▶ [Instructions to follow]:
Scan the data for "controllers" and copy each matching line.

▶ [Records contained in a dataset]:
+++

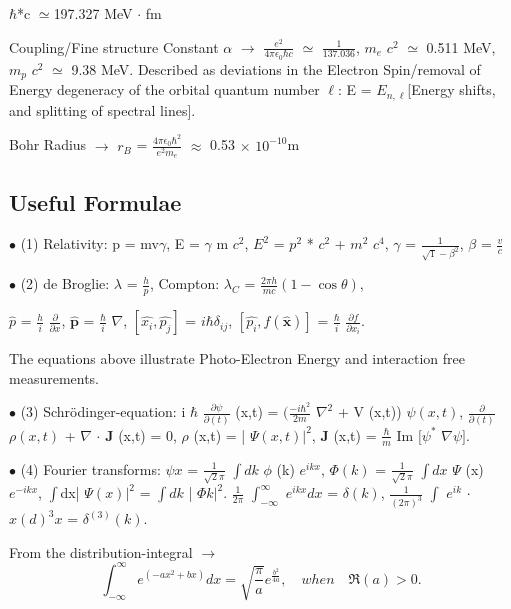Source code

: \documentclass[a4paper, 10pt, onepage]{elegantbook}
\begin{document}
{$\hbar$*c $\simeq$197.327 MeV $ \cdot$ fm  

Coupling/Fine structure Constant $\alpha$ $\rightarrow$ $\frac{e^2}{4 \pi 
\epsilon_0 \hbar c}$ $\simeq$ $\frac{1}{137.036}$, $m_e$ $c^2$ $\simeq$ 0.511 MeV, $m_p$ $c^2$ $\simeq$ 9.38 MeV.
Described as deviations in the Electron Spin/removal of Energy degeneracy of the orbital quantum number $\ell$:
E = $E_{n,\ell}$[Energy shifts, and splitting of spectral lines]. 

Bohr Radius $\longrightarrow$ $r_B$ = $\frac{4 \pi \epsilon_0 \hbar^2}{e^2{m_e}}$ $\approx$ 0.53 $\times$ $10^{-10}$m

\subsection{Useful Formulae}

$\bullet$  (1) Relativity: p = mv$\gamma$, E = $\gamma$ m $c^2$, $E^2$ = $p^2$ * $c^2$ + $m^2$ $c^4$, $\gamma$ = 
$\frac{1}{\sqrt1 - \beta^2}$,
$\beta$ = $\frac{v}{c}$  

$\bullet$ (2) de Broglie: $\lambda$ = $\frac{h}{p}$,  
Compton: $\lambda_C$ = $\frac{2 \pi h}{mc}(1 - \cos \theta)$,  

\noindent
$\hat{p}$ = $\frac{h}{i}$ $\frac{\partial}{\partial x}$,  
$\hat{\mathbf p}$ = $\frac{\hbar}{i}$ $\nabla$,  
$[\hat{x_i},\hat{p_j}]$ = $i\hbar \delta_{ij}$,  
$[\hat{p_i},f(\hat{\mathbf x})]$ = $\frac{\hbar}{i}$ $\frac{\partial{f}} {\partial{x_i}}$.  

The equations above illustrate Photo-Electron Energy and interaction free measurements.  

$\bullet$ (3) Schr\"odinger-equation:  
i $\hbar$ $\frac{\partial \psi}{\partial(t)}$ (x,t) =  $(\frac{- i \hbar^2}{2 m}$ $\nabla^2$ + V (x,t)) $\psi (x,t)$,  
$\frac{\partial}{\partial(t)}$ $\rho (x,t)$ + $\nabla$ $\cdot$ $\mathbf J$ (x,t) = 0,   
$\rho$ (x,t) = | $\Psi (x,t) |^2$,  
$\mathbf J$ (x,t) = $\frac{\hbar} {m}$ Im $[\psi^*$ $\nabla \psi]$. 

$\bullet$ (4) Fourier transforms:  
$\psi x$ = $\frac{1}{\sqrt2 \pi}$ $\int{dk}$ $\phi$ (k) $e^{ikx}$, $\Phi (k)$ = $\frac{1}{\sqrt2\pi}$ $\int{dx}$ $\Psi$ 
(x) $e^{-ikx}$, 
$\int${dx}| $\Psi (x) |^2$ = $\int {dk}$ | $\Phi k |^2$. 
$\frac{1}{2\pi}$ $\int_ {-\infty}^{\infty}$ $e^{ikx}{dx}$ = $\delta(k)$, 
$\frac{1}{(2\pi)^3}$ $\int$ $e^{ik}$ $\cdot$ ${x}(d)^3{x}$ = $\delta^{(3)}(k)$.  
  
From the distribution-integral $\rightarrow$
\begin{equation}
\int_{-\infty}^{\infty} e^{(-ax^2 + bx)} dx = \sqrt{ \frac{\pi}{a}} e^{\frac{b^2}{4a}}, \quad when \quad \Re{(a)} > 0.
\end{equation}

}
\end{document}
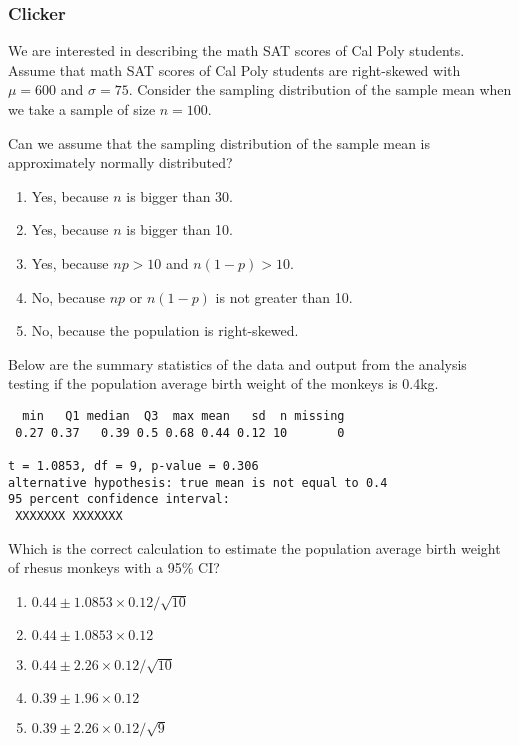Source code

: \begin{frame}
\frametitle{Clicker}
We are interested in describing the math SAT scores of Cal Poly students.  Assume that math SAT scores of Cal Poly students are right-skewed with $\mu=600$ and $\sigma=75$.  Consider the sampling distribution of the sample mean when we take a sample of size $n=100$.
\begin{clicker}
{Can we assume that the sampling distribution of the sample mean is approximately normally distributed?}
    \begin{enumerate}
        \item
        Yes, because $n$ is bigger than 30.
        \item
        Yes, because $n$ is bigger than 10.
        \item
        Yes, because $np>10$ and $n(1-p)>10$.
        \item
        No, because $np$ or $n(1-p)$ is not greater than 10.
        \item
        No, because the population is right-skewed.
    \end{enumerate}
\end{clicker}
\end{frame}

\begin{frame}[fragile]
\small{Below are the summary statistics of the data and output from the analysis testing if the population average birth weight of the monkeys is 0.4kg.}
\begin{verbatim}
  min   Q1 median  Q3  max mean   sd  n missing
 0.27 0.37   0.39 0.5 0.68 0.44 0.12 10       0

t = 1.0853, df = 9, p-value = 0.306
alternative hypothesis: true mean is not equal to 0.4
95 percent confidence interval:
 XXXXXXX XXXXXXX
\end{verbatim}
\begin{clicker}{Which is the correct calculation to estimate the population average birth weight of rhesus monkeys with a 95\% CI?}
\begin{enumerate}
\item	$0.44 \pm 1.0853 \times 0.12 / \sqrt{10} $
\item	$0.44 \pm 1.0853 \times 0.12  $
\item	$0.44 \pm 2.26 \times 0.12 / \sqrt{10} $
\item	$0.39 \pm 1.96 \times 0.12 $
\item  $0.39 \pm 2.26 \times 0.12 / \sqrt{9} $
\end{enumerate}
\end{clicker}
\end{frame}

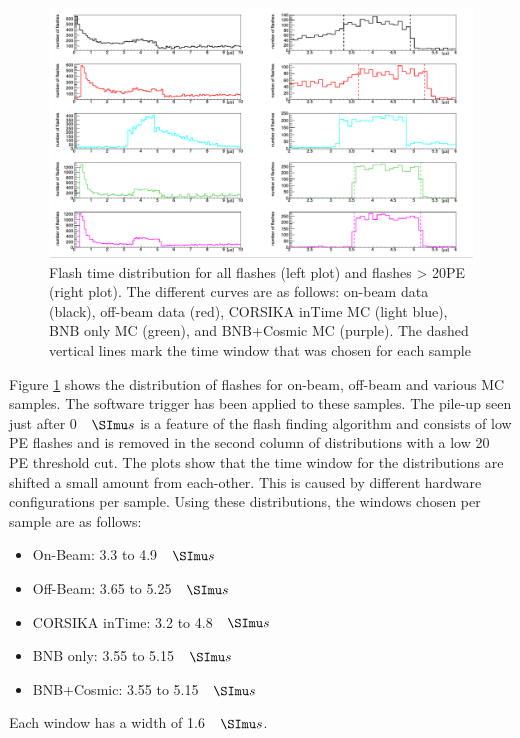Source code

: \begin{figure}[htp!]
\includegraphics[width=\textwidth]{figs/flashdist.png}
\caption{Flash time distribution for all flashes (left plot) and flashes > 20PE (right plot). The different curves are as follows: on-beam data (black), off-beam data (red), CORSIKA inTime MC (light blue), BNB only MC (green), and BNB+Cosmic MC (purple). The dashed vertical lines mark the time window that was chosen for each sample}
\label{fig:beamwindow}
\end{figure}

Figure \ref{fig:beamwindow} shows the distribution of flashes for on-beam, off-beam and various MC samples. The software trigger has been applied to these samples. The pile-up seen just after 0 $\micro s$ is a feature of the flash finding algorithm and consists of low PE flashes and is removed in the second column of distributions with a low 20 PE threshold cut. The plots show that the time window for the distributions are shifted a small amount from each-other. This is caused by different hardware configurations per sample. Using these distributions, the windows chosen per sample are as follows:
\begin{itemize}
\item{On-Beam: 3.3 to 4.9 $\micro s$}
\item{Off-Beam: 3.65 to 5.25 $\micro s$} 
\item{CORSIKA inTime: 3.2 to 4.8 $\micro s$}
\item{BNB only: 3.55 to 5.15 $\micro s$} 
\item{BNB+Cosmic: 3.55 to 5.15 $\micro s$} 
\end{itemize}
Each window has a width of 1.6 $\micro s$. 


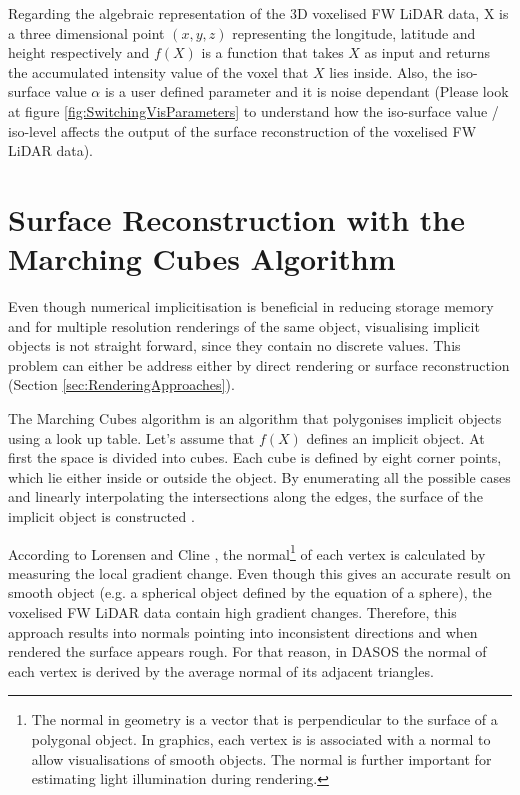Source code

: \documentclass{subfiles}
\begin{document}
\par Regarding the algebraic representation of the 3D voxelised FW LiDAR data, X is a three dimensional point $\mathit{(x, y, z) }$ representing the longitude, latitude and height respectively and ${f(X)}$ is a function that takes  $\mathit{X}$ as input and returns the accumulated intensity value of the voxel that  $\mathit{X}$ lies inside. Also, the iso-surface value $\mathit{\alpha }$ is a user defined parameter and it is noise dependant (Please look at figure \ref{fig:SwitchingVisParameters} to understand how the iso-surface value / iso-level affects the output of the surface reconstruction of the voxelised FW LiDAR data). 




\section {Surface Reconstruction with the Marching Cubes Algorithm}\label{sec:SurfaceReconstruction}

\par Even though numerical implicitisation is beneficial in reducing storage memory and for multiple resolution renderings of the same object, visualising implicit objects is not straight forward, since they contain no discrete values. This problem can either be address either by direct rendering or surface reconstruction (Section \ref{sec:RenderingApproaches}). 

\par The Marching Cubes algorithm is an algorithm that polygonises implicit objects using a look up table. Let’s assume that $f(X)$ defines an implicit object. At first the space is divided into cubes. Each cube is defined by eight corner points, which lie either inside or outside the object. By enumerating all the possible cases and linearly interpolating the intersections along the edges, the surface of the implicit object is constructed \cite{Lorensen1987}. 

\par According to Lorensen and Cline \cite{Lorensen1987}, the normal\footnote{The normal in geometry is a vector that is perpendicular to the surface of a polygonal object. In graphics, each vertex is is associated with a normal to allow visualisations of smooth objects. The normal is further important for estimating light illumination during rendering.} of each vertex is calculated by measuring the local gradient change. Even though this gives an accurate result on smooth object (e.g. a spherical object defined by the equation of a sphere), the voxelised FW LiDAR data contain high gradient changes. Therefore, this approach results into normals pointing into inconsistent directions and when rendered the surface appears rough. For that reason, in DASOS the normal of each vertex is derived by the average normal of its adjacent triangles. 
\end{document}
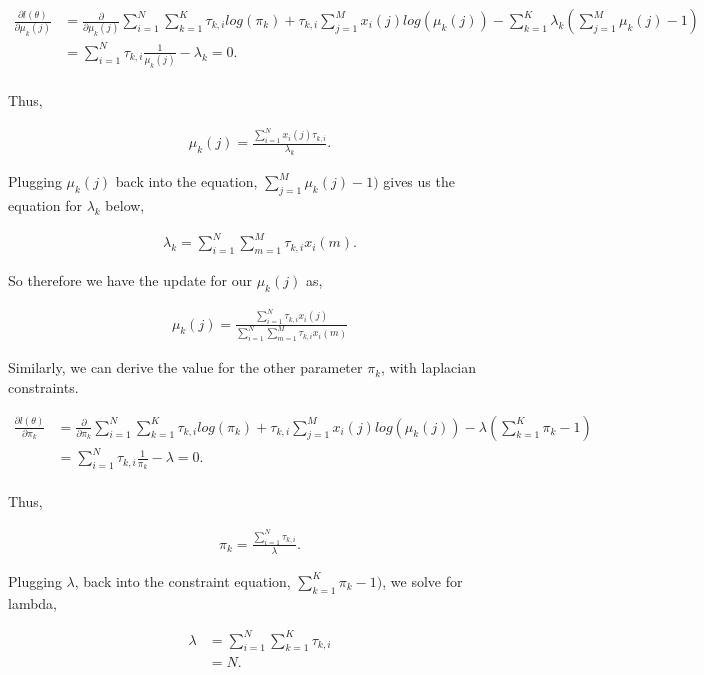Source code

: \documentclass[paper=a4, fontsize=11pt]{scrartcl} %
\begin{document}
\begin{align}
\frac{\partial l(\theta)}{\partial \mu_k(j)} &=\frac{\partial}{\partial \mu_k(j)}  \sum_{i=1}^N \sum_{k=1}^K \tau_{k,i} log(\pi_k) + \tau_{k,i}\sum_{j=1}^M x_i(j) log(\mu_k(j)) - \sum_{k=1}^K \lambda_k (\sum_{j=1}^M \mu_k(j) -1) \\
&=  \sum_{i=1}^N  \tau_{k,i} \frac{1}{\mu_k(j)} - \lambda_k = 0. \\
\end{align}

Thus, 

\begin{align}
\mu_k(j) =  \frac{\sum_{i=1}^N x_i(j) \tau_{k,i}}{\lambda_k}.
\end{align}

Plugging $\mu_k(j)$ back into the equation, $\sum_{j=1}^M \mu_k(j) -1)$ gives us the equation for $\lambda_k$ below,

\begin{align}
\lambda_k = \sum_{i=1}^N \sum_{m=1}^M \tau_{k,i} x_i(m).
\end{align}

So therefore we have the update for our $\mu_k(j)$ as, 

\begin{align}
\mu_k(j) = \frac{\sum_{i=1}^N \tau_{k,i} x_i(j)}{\sum_{i=1}^N \sum_{m=1}^M \tau_{k,i} x_i(m)}
\end{align}

Similarly, we can derive the value for the other parameter $\pi_k$, with laplacian constraints.

\begin{align}
\frac{\partial l(\theta)}{\partial \pi_k} &=\frac{\partial}{\partial \pi_k}  \sum_{i=1}^N \sum_{k=1}^K \tau_{k,i} log(\pi_k) + \tau_{k,i}\sum_{j=1}^M x_i(j) log(\mu_k(j)) - \lambda (\sum_{k=1}^K \pi_k -1) \\
&=  \sum_{i=1}^N  \tau_{k,i} \frac{1}{\pi_k} - \lambda = 0. \\
\end{align}

Thus, 

\begin{align}
\pi_k =  \frac{\sum_{i=1}^N \tau_{k,i}}{\lambda}.
\end{align} 

Plugging $\lambda$, back into the constraint equation, $\sum_{k=1}^K \pi_k -1)$, we solve for lambda, 

\begin{align}
\lambda &= \sum_{i=1}^N \sum_{k=1}^K \tau_{k,i} \\
& = N.
\end{align}
\end{document}
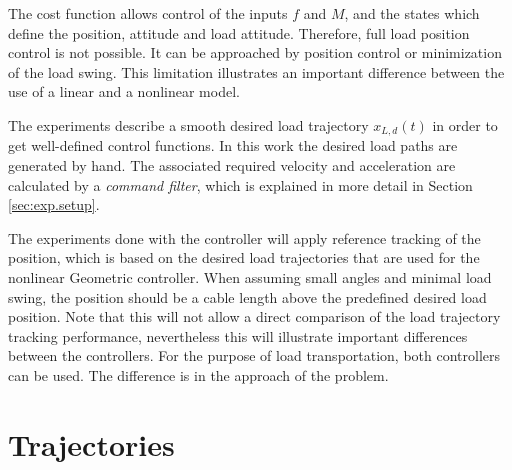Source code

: The  cost function allows control of the inputs $ f $ and $ M $, and the states which define the  position,  attitude and load attitude. 
Therefore, full load position control is not possible. It can be approached by  position control or minimization of the load swing. This limitation illustrates an important difference between the use of a linear and a nonlinear model. 

The experiments describe a smooth desired load trajectory $ x_{L,d}(t) $ in order to get well-defined control functions.
In this work the desired load paths are generated by hand. The associated required velocity and acceleration are calculated by a \textit{command filter}, which is explained in more detail in Section \ref{sec:exp.setup}.

The experiments done with the  controller will apply reference tracking of the  position, which is based on the desired load trajectories that are used for the nonlinear Geometric controller. 
When assuming small angles and minimal load swing, the  position should be a cable length above the predefined desired load position. 
Note that this will not allow a direct comparison of the load trajectory tracking performance, nevertheless this will illustrate important differences between the controllers. 
For the purpose of load transportation, both controllers can be used. The difference is in the approach of the problem.



\newcommand{\caseA}{63}
\newcommand{\caseB}{61}
\newcommand{\caseC}{64}
\newpage
\section{Trajectories}\label{sec:exp.traj}

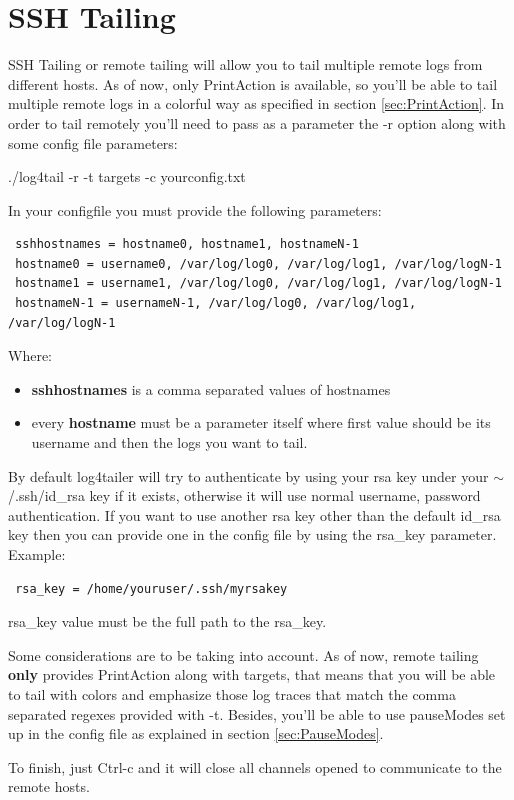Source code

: \section{SSH Tailing}
SSH Tailing or remote tailing will allow you to tail multiple remote logs from different hosts. As of now, only 
PrintAction is available, so you'll be able to tail multiple remote logs in a colorful way as specified in 
section \ref{sec:PrintAction}. In order to tail remotely you'll need to pass as a parameter the -r option 
along with some config file parameters:
\begin{cmd}
 ./log4tail -r -t targets -c yourconfig.txt
\end{cmd}
In your configfile you must provide the following parameters:
\begin{verbatim}
 sshhostnames = hostname0, hostname1, hostnameN-1
 hostname0 = username0, /var/log/log0, /var/log/log1, /var/log/logN-1
 hostname1 = username1, /var/log/log0, /var/log/log1, /var/log/logN-1
 hostnameN-1 = usernameN-1, /var/log/log0, /var/log/log1, /var/log/logN-1
\end{verbatim}
Where:
\begin{itemize}
\item \textbf{sshhostnames} is a comma separated values of hostnames
\item every \textbf{hostname} must be a parameter itself where first value should be its username and 
then the logs you want to tail.
\end{itemize}
By default log4tailer will try to authenticate by using your rsa key under your
$\sim$/.ssh/id\_rsa key if it exists, otherwise it will use normal username, password
authentication. If you want to use another rsa key other than the default
id\_rsa key then you can provide one in the config file by using the rsa\_key
parameter. Example:
\begin{verbatim}
 rsa_key = /home/youruser/.ssh/myrsakey
\end{verbatim} 
rsa\_key value must be the full path to the rsa\_key.

Some considerations are to be taking into account. As of now, remote tailing \textbf{only} provides 
PrintAction along with targets, that means that you will be able to tail with colors and emphasize those log traces 
that match the comma separated regexes provided with -t. Besides, you'll be able to use 
pauseModes set up in the config file as explained in section \ref{sec:PauseModes}.

To finish, just Ctrl-c and it will close all channels opened to communicate to the remote hosts. 

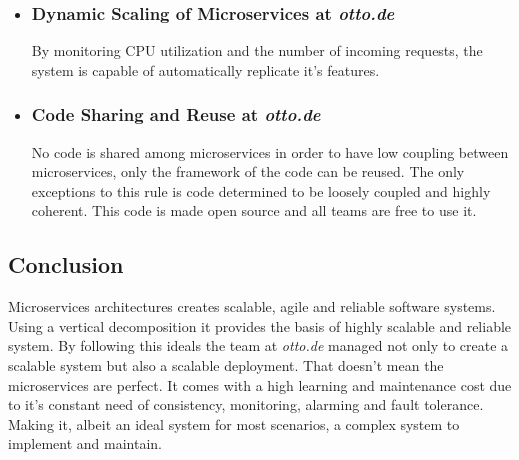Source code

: \documentclass[14pt]{extarticle}
\begin{document}
\begin{itemize}
	\item \subsubsection{Dynamic Scaling of Microservices at \textit{otto.de}}
	By monitoring CPU utilization and the number of incoming requests, the system is capable of automatically replicate it's features.
	\item \subsubsection{Code Sharing and Reuse at \textit{otto.de}}
	No code is shared among microservices in order to have low coupling between microservices, only the framework of the code can be reused. The only exceptions to this rule is code determined to be loosely coupled and highly coherent. This code is made open source and all teams are free to use it.
\end{itemize}

\subsection{Conclusion}

Microservices architectures creates scalable, agile and reliable software systems. Using a vertical decomposition it provides the basis of highly scalable and reliable system. By following this ideals the team at \textit{otto.de} managed not only to create a scalable system but also a scalable deployment. That doesn't mean the microservices are perfect. It comes with a high learning and maintenance cost due to it's constant need of consistency, monitoring, alarming and fault tolerance. Making it, albeit an ideal system for most scenarios, a complex system to implement and maintain.
\end{document}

+++

▶ [Answer to this exercise]:
Note that this will not allow a direct comparison of the load trajectory tracking performance, nevertheless this will illustrate important differences between the controllers. 
For the purpose of load transportation, both controllers can be used. The difference is in the approach of the problem.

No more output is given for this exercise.